Medicaid Per Enrollee Spending: Variation Across States

Medicaid, the nation’s public health insurance program for low-income people, provided health and long-term care services for over 68 million Americans in FY 2011 including many children, working families, low-income elderly, and individuals with disabilities. Historically, states have had significant flexibility to expand Medicaid beyond federal minimums for benefits and coverage and to determine how care is delivered and how much providers are paid. These policy choices— as well as other factors such as a state’s ability to raise revenue, the need for public services, the health care markets in which Medicaid operates, and each state’s policy process— all lead to state variation in Medicaid. This brief examines variation in Medicaid spending per enrollee across eligibility groups, across states, and over time, and discusses implications for program policy and financing. We use the most recent available administrative data (FY 2011). Key findings include the following:

  • In FY 2011, total national Medicaid spending per enrollee was $5,790. When excluding “partial-benefit enrollees,” national spending per enrollee was $6,502. In general, states in the south tend to have lower spending per enrollee, while states in the northeast have higher spending per enrollee.
  • Per enrollee spending is higher among the aged and individuals with disabilities due to the higher use of complex acute services and long-term care ($17,522 and $18,518 respectively for FY 2011). Average spending per Medicaid enrollee was less for adults and children ($4,141 and $2,492 respectively). For each eligibility group, there is considerable variation across states in per enrollee spending.
  • In addition to variation across states, there was also considerable variation within states for each eligibility group, particularly for individuals with disabilities. For example, in Kansas average spending for individuals with disabilities was $17,153 (close to the national average) but ranged from $765 for those in the first quartile to $126,727 for those in the top 5th percentile.
  • Per enrollee spending growth between FY 2000 and FY 2011 also varies across eligibility groups. Spending growth for the aged excluding prescription drug spending grew more slowly than spending for adults, children, and individuals with disabilities. States with relatively low spending per enrollee in FY 2000 had higher rates of spending growth than states with high spending per enrollee.
  • From FY 2000 to FY 2011, growth in Medicaid spending per enrollee was greater than growth in GDP or Medical CPI in most states but lower than the growth of national health expenditures per capita and private health insurance per enrollee in the same time period.

Understanding the complexity of variation in per enrollee spending and spending growth is critical in assessing the implications of federal policy changes, particularly those that would alter the underlying financing structure of Medicaid.

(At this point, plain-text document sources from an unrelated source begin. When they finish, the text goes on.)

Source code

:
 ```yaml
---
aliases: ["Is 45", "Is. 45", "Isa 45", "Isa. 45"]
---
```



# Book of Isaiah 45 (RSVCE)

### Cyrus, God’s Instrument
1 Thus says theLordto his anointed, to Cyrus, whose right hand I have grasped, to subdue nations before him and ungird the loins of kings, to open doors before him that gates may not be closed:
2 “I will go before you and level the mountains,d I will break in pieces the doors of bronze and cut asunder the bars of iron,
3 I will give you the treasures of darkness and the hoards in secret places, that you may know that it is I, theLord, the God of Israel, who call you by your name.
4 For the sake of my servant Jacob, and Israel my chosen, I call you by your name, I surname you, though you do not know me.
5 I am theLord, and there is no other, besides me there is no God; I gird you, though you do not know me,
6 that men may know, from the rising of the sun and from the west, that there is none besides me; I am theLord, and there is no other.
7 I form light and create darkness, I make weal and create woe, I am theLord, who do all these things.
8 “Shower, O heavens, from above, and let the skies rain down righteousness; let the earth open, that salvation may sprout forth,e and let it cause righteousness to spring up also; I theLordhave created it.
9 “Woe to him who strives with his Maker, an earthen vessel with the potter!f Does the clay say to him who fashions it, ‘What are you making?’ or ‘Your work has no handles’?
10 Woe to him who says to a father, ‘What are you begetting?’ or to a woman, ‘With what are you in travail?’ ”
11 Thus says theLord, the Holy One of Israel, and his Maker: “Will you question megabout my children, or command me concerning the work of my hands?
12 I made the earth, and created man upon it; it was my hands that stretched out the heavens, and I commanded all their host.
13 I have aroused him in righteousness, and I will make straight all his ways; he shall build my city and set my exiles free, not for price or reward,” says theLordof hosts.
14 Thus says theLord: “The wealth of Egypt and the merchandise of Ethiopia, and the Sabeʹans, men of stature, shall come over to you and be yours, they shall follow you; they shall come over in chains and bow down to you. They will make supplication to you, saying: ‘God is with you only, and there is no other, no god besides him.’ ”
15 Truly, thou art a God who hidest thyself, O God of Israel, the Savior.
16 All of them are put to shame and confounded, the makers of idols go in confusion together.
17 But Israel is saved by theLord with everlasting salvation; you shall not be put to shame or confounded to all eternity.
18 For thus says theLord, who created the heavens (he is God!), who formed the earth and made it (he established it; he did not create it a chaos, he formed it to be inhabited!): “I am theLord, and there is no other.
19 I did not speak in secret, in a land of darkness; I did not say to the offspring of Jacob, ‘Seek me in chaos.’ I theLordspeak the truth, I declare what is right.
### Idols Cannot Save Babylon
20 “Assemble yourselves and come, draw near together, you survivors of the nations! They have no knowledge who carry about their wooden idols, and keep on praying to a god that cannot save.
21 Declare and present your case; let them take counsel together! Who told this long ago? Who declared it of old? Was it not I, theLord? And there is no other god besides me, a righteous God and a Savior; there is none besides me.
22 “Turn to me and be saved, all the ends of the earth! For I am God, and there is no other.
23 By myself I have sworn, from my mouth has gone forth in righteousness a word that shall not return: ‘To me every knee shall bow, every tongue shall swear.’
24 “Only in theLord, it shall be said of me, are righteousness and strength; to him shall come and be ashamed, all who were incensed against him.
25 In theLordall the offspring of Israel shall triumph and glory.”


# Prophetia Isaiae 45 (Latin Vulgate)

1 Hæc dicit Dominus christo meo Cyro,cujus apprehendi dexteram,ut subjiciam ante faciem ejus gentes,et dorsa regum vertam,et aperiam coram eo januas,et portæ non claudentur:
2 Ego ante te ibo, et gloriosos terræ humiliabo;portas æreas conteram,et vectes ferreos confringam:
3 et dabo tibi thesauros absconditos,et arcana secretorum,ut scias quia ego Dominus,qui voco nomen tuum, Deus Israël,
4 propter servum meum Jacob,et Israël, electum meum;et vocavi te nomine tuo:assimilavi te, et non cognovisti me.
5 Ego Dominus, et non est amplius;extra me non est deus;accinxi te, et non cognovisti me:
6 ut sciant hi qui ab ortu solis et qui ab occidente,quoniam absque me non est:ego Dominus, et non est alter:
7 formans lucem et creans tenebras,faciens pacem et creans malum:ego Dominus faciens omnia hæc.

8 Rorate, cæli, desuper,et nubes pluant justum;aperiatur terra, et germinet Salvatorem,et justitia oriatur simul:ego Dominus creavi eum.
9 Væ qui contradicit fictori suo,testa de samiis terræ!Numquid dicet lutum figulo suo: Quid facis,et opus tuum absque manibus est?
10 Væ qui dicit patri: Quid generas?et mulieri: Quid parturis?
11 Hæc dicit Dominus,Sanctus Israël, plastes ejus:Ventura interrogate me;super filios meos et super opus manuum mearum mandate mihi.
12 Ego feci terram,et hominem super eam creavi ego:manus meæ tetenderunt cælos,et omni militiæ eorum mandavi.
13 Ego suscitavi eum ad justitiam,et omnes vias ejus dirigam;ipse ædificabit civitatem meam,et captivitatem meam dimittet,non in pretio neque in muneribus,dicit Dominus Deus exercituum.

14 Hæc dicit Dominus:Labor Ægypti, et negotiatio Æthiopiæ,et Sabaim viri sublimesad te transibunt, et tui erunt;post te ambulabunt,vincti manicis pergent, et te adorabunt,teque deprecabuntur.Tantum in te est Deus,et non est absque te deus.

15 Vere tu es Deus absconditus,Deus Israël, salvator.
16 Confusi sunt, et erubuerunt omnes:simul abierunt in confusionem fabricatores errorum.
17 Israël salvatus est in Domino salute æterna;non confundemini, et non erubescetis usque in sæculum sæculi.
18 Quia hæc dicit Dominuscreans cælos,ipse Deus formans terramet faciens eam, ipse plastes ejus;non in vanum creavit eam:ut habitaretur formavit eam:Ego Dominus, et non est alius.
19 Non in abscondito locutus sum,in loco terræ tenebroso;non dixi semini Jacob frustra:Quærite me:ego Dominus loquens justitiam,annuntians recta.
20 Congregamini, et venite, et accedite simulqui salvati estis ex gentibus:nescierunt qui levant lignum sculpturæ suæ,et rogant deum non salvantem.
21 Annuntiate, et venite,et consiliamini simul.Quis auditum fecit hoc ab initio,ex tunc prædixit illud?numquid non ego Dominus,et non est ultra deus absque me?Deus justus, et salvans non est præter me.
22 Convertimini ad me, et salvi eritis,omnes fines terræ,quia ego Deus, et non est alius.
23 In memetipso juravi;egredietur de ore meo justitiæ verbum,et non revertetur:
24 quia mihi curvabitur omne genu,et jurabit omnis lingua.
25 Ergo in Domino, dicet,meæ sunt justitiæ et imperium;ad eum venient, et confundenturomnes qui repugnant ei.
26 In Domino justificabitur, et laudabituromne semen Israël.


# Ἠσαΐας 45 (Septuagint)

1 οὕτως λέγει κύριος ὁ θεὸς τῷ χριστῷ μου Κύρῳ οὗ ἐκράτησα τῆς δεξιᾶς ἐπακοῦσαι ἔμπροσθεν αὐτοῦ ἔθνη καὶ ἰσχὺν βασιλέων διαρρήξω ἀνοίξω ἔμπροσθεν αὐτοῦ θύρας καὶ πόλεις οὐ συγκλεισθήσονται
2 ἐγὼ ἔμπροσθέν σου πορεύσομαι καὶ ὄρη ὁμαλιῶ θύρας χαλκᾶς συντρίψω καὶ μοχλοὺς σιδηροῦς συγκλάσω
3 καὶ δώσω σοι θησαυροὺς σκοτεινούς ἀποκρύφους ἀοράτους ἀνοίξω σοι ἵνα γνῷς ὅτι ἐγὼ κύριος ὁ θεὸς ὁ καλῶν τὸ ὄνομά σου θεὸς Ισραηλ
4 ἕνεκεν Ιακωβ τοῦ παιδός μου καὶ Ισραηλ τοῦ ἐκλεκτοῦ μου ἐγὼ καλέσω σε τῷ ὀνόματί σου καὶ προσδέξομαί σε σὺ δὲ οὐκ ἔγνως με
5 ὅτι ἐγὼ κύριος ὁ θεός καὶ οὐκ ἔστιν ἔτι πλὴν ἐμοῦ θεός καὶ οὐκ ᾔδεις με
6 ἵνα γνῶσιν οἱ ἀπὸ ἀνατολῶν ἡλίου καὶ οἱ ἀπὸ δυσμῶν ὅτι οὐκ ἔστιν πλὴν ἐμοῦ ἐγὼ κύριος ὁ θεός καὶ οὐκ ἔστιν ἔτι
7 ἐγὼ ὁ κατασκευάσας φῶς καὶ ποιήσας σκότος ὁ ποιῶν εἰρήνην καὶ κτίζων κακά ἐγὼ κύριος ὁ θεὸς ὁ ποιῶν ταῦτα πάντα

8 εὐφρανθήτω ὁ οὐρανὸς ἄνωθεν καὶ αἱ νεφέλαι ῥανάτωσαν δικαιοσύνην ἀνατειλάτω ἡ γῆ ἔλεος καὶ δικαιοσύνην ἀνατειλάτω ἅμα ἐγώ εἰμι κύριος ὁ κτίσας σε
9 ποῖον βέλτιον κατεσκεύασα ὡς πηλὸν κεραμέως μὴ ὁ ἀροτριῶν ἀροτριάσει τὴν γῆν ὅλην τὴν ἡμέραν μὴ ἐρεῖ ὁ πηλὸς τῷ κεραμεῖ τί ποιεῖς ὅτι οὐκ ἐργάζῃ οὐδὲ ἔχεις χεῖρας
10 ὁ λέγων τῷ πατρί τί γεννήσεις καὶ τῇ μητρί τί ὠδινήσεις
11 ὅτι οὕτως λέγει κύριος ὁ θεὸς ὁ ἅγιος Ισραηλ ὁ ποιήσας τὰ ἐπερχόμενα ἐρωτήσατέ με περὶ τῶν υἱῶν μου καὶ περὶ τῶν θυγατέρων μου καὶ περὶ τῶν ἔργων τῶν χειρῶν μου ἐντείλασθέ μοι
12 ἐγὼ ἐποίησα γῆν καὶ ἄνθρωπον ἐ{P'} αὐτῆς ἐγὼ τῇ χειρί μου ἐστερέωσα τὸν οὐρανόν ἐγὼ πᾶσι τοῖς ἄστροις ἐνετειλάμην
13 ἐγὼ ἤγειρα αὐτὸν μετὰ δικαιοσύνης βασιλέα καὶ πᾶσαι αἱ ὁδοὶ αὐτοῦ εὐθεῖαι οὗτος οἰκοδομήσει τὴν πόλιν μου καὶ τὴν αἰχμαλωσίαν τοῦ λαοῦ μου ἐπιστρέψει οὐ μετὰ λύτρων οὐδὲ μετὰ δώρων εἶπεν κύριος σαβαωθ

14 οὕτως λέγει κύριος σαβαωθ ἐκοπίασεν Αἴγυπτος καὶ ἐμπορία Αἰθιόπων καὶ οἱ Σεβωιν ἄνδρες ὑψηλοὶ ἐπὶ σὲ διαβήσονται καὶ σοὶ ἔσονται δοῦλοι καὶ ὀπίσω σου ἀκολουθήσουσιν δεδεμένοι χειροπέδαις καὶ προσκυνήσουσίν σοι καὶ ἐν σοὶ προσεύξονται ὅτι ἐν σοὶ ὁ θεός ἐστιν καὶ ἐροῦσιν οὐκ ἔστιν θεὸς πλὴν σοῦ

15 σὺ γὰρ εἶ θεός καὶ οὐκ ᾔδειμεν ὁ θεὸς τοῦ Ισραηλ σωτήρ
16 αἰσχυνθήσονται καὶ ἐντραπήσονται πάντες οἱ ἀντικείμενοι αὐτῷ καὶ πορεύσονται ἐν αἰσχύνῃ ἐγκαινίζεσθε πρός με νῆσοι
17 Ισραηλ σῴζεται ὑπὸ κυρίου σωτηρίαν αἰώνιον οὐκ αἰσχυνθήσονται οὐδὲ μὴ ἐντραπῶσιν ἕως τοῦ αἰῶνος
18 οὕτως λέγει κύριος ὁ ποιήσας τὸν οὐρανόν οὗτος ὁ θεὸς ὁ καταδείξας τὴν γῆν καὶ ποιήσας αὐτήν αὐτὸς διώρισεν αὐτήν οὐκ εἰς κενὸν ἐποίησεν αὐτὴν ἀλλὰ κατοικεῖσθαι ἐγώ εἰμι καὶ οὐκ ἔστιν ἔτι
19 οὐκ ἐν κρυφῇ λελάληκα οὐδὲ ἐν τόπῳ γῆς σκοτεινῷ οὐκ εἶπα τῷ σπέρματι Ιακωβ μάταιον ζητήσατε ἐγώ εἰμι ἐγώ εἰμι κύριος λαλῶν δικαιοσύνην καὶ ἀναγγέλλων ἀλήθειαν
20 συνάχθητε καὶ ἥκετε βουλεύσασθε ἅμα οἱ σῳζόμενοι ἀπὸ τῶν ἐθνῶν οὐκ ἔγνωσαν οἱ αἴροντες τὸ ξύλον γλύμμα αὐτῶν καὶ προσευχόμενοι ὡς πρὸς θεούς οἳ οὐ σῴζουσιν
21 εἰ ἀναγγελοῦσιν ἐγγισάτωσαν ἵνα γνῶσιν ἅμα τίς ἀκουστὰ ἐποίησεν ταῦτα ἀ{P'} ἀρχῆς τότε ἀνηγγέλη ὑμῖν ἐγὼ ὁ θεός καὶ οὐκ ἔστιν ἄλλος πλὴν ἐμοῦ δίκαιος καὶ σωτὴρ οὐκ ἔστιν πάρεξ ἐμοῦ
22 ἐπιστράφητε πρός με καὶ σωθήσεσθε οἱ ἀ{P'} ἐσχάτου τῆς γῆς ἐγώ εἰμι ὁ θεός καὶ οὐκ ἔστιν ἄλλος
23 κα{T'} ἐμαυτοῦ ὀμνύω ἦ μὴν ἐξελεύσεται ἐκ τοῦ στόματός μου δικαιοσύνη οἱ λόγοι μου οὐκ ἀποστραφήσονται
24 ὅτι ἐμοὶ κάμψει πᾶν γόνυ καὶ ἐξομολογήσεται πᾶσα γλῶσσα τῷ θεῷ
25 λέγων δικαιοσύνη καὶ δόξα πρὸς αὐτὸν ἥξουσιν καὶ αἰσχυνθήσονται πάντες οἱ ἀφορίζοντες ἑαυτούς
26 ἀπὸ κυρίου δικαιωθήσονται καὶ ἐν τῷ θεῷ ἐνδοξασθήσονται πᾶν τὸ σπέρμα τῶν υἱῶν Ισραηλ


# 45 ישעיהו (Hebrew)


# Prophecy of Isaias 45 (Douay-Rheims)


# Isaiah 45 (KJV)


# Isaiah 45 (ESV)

This analysis shows that changes in Medicaid financing would have dramatically different effects across states. Specifically, if federal spending limits for each state were based on past spending levels, variation in total or per enrollee spending would be “locked-in”; if federal spending limits for each state were based on national averages there would be large redistributions in funds across states. Proposals that limit federal Medicaid financing based on national growth targets such as GDP plus a percentage or CPI plus population growth would not account for the fact that spending growth varies significantly across states and eligibility groups.  Another important factor for consideration is that changes in Medicaid enrollment and state choices since the implementation of the ACA have likely led to even greater variation than that highlighted in this report.

How Does Medicaid Per Enrollee Spending Vary Across Eligibility Groups and States?

The simplest calculation for per enrollee spending is total spending for services divided by total Medicaid enrollment (the number of Medicaid enrollees ever enrolled over the course of a year). For FY 2011, national per enrollee spending was $5,790. This same calculation can be applied for each eligibility group. This simple calculation does not account for the fact that some Medicaid enrollees are only eligible for “partial benefits.” For example, “partial-benefit enrollees” include those eligible for family planning services only or dual eligibles for whom Medicaid covers only Medicare premiums and cost sharing but not other Medicaid services (so-called “partial duals”). Eliminating partial-benefit enrollees provides a better understanding of what Medicaid spends for people eligible for the full scope of benefits. Eliminating partial-benefit enrollees from the computation of per enrollee spending generally increases the calculations of per enrollee spending (because partial-benefit enrollees tend to be less expensive than full-benefit enrollees). This is particularly true for aged beneficiaries, as a large share of enrollees in this category are partial duals who have Medicare as their primary payer (Figure 1).

Figure 1: Per enrollee spending – total vs. full-benefit enrollees, FY 2011

Figure 1: Per enrollee spending – total vs. full-benefit enrollees, FY 2011

Elimination of the partial-benefit enrollees also has different implications across states. In general, the exclusion of partial-benefit enrollees increases calculations of per enrollee spending by about 12 percent. However, in a few states, there is a large differential between per enrollee spending for all enrollees and per enrollee spending for only full-benefit enrollees, including California (37%), Massachusetts (27%), Vermont (26%) and Alabama (21%).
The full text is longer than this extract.